*Data for processing*
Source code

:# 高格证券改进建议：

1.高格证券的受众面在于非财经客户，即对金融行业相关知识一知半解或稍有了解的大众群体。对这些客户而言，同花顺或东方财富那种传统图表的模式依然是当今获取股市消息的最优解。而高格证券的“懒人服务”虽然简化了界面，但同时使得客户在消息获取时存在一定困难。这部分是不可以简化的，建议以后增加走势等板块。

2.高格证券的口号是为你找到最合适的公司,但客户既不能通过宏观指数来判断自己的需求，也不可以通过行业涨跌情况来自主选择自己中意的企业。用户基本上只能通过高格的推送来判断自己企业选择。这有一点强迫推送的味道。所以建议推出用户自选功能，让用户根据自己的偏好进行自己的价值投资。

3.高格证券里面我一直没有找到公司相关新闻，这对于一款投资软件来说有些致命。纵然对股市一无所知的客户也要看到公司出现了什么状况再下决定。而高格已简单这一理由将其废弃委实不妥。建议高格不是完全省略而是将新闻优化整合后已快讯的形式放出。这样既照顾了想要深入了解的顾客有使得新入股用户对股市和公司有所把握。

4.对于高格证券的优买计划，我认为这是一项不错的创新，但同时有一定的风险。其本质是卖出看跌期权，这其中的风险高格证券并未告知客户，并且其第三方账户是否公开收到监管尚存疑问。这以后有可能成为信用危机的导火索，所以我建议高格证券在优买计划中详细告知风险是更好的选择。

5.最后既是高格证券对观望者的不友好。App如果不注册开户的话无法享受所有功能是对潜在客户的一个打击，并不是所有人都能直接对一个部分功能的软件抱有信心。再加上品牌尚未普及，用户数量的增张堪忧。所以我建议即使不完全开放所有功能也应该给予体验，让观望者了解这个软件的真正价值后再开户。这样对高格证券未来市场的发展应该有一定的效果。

*Work item*
Could you please copy the lines of the listing above exactly, from its first line through the line bearing "2.高格证券的口号是为你找到", and nothing more?

*The completed task*
Source code

:# 高格证券改进建议：

1.高格证券的受众面在于非财经客户，即对金融行业相关知识一知半解或稍有了解的大众群体。对这些客户而言，同花顺或东方财富那种传统图表的模式依然是当今获取股市消息的最优解。而高格证券的“懒人服务”虽然简化了界面，但同时使得客户在消息获取时存在一定困难。这部分是不可以简化的，建议以后增加走势等板块。

2.高格证券的口号是为你找到最合适的公司,但客户既不能通过宏观指数来判断自己的需求，也不可以通过行业涨跌情况来自主选择自己中意的企业。用户基本上只能通过高格的推送来判断自己企业选择。这有一点强迫推送的味道。所以建议推出用户自选功能，让用户根据自己的偏好进行自己的价值投资。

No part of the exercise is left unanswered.